Desde a primeira morte por Covid em Minas, já se passaram 44 meses. Ou seja, são menos de dois óbitos por mês (1,49). Já as causas evitáveis mataram mais de sete pessoas (7,49) mensalmente. Na prática, a pandemia que chocou pela alta mortalidade é, até o momento, cinco vezes menos fatal do que a falta de estrutura enfrentada por uma parcela da população.
Conforme dados do Ministério da Saúde, de 2011 a 2021, 38.113 crianças menores de 5 anos tiveram mortes evitáveis no Estado. Segundo Fausto Pereira dos Santos, especialista em políticas públicas, gestão e saúde, o conceito de óbitos evitáveis diz respeito a perdas que não poderiam ocorrer, uma vez que existe assistência adequada. “É quando um conjunto de situações poderia ter sido diferente. Por exemplo, na prematuridade, um pré-natal bem conduzido é capaz de evitar a morte do bebê”, explica o especialista.
O filho de Carla tinha uma doença genética rara, a leucinose, que ocorre por um erro inato do metabolismo.
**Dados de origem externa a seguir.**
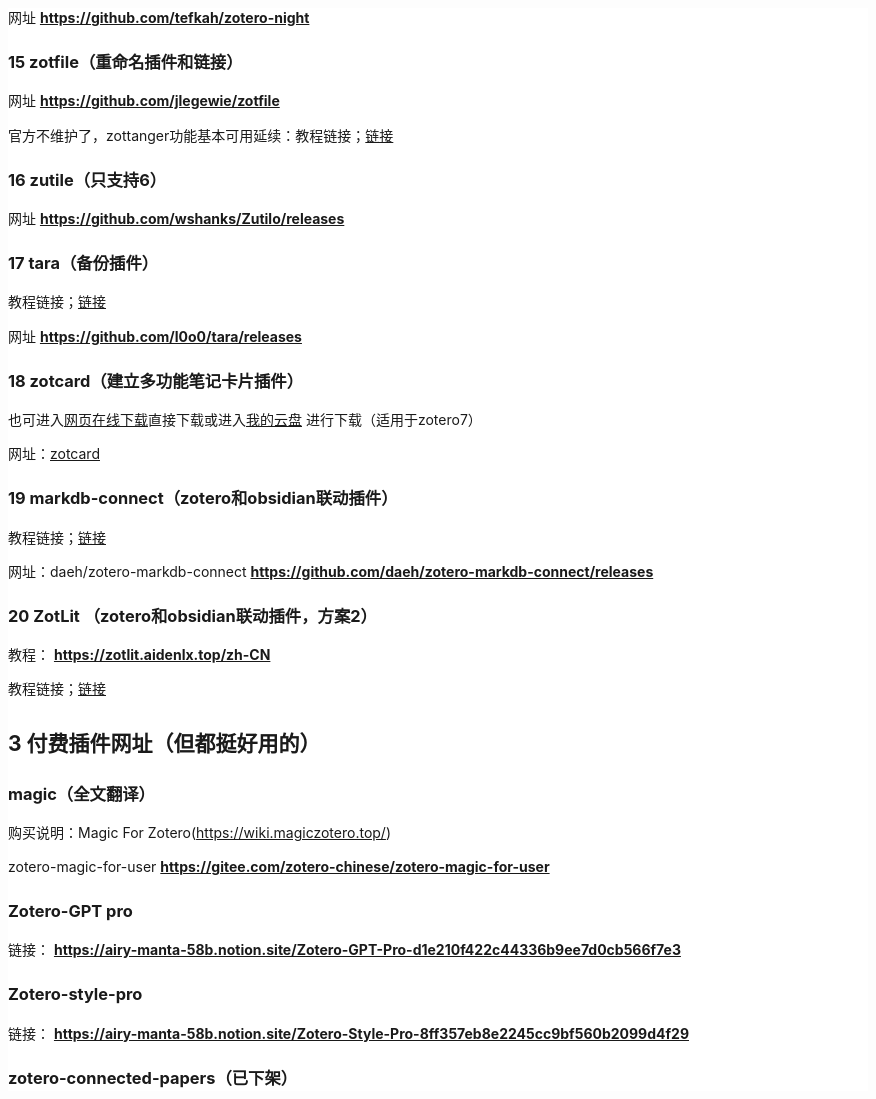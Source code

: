 网址 **https://github.com/tefkah/zotero-night**

### 15 zotfile（重命名插件和链接）

网址 **https://github.com/jlegewie/zotfile**

官方不维护了，zottanger功能基本可用延续：教程链接；[链接](https://wk8686.top/archives/zoteroepi59)

### 16 zutile（只支持6）

网址 **https://github.com/wshanks/Zutilo/releases**

### 17 tara（备份插件）

教程链接；[链接](https://wk8686.top/archives/zoteroepi52)

网址 **https://github.com/l0o0/tara/releases**

### 18 zotcard（建立多功能笔记卡片插件）

也可进入[网页在线下载](https://wk8686.top)直接下载或进入[我的云盘](https:wk8686.top/archives/file/?0%20%E5%85%AC%E4%BC%97%E5%8F%B7/0%20zotero_%E6%8F%92%E4%BB%B6%E5%90%88%E9%9B%86/%E6%8F%92%E4%BB%B6-z7%20beta68%E5%90%8E) 进行下载（适用于zotero7）

网址：[zotcard](https://github.com/018/zotcard)

### 19 markdb-connect（zotero和obsidian联动插件）

教程链接；[链接](https://wk8686.top/archives/zoteroepi37)

网址：daeh/zotero-markdb-connect **https://github.com/daeh/zotero-markdb-connect/releases**

### 20 ZotLit （zotero和obsidian联动插件，方案2）

教程： **https://zotlit.aidenlx.top/zh-CN**

教程链接；[链接](https://wk8686.top/archives/zoteroepi88)

## 3 付费插件网址（但都挺好用的）

### magic（全文翻译）

购买说明：Magic For Zotero(https://wiki.magiczotero.top/)

zotero-magic-for-user **https://gitee.com/zotero-chinese/zotero-magic-for-user**

### Zotero-GPT pro

链接： **https://airy-manta-58b.notion.site/Zotero-GPT-Pro-d1e210f422c44336b9ee7d0cb566f7e3**

### Zotero-style-pro

链接： **https://airy-manta-58b.notion.site/Zotero-Style-Pro-8ff357eb8e2245cc9bf560b2099d4f29**

### zotero-connected-papers（已下架）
Um a cada 185 mil recém-nascidos recebe o diagnóstico, mas, diferente do que aconteceu com Pedro Lucca, podem seguir a vida ao cumprir com um tratamento, sobretudo, nutricional. A doença não era o grande problema para a família, e sim a falta de atendimento especializado na região, a dificuldade na transferência para a capital e um atraso de 90 dias no cumprimento de uma liminar que exigia a solução em um prazo de 48 horas.
Após inúmeras complicações, como infecções e efeitos adversos à dieta, Pedro Lucca conseguiu um leito de UTI Neonatal em BH, quando já era tarde demais para ele. A equipe assistencial assumiu que não havia mais como salvá-lo, desligou os aparelho e colocou o bebê no colo da mãe.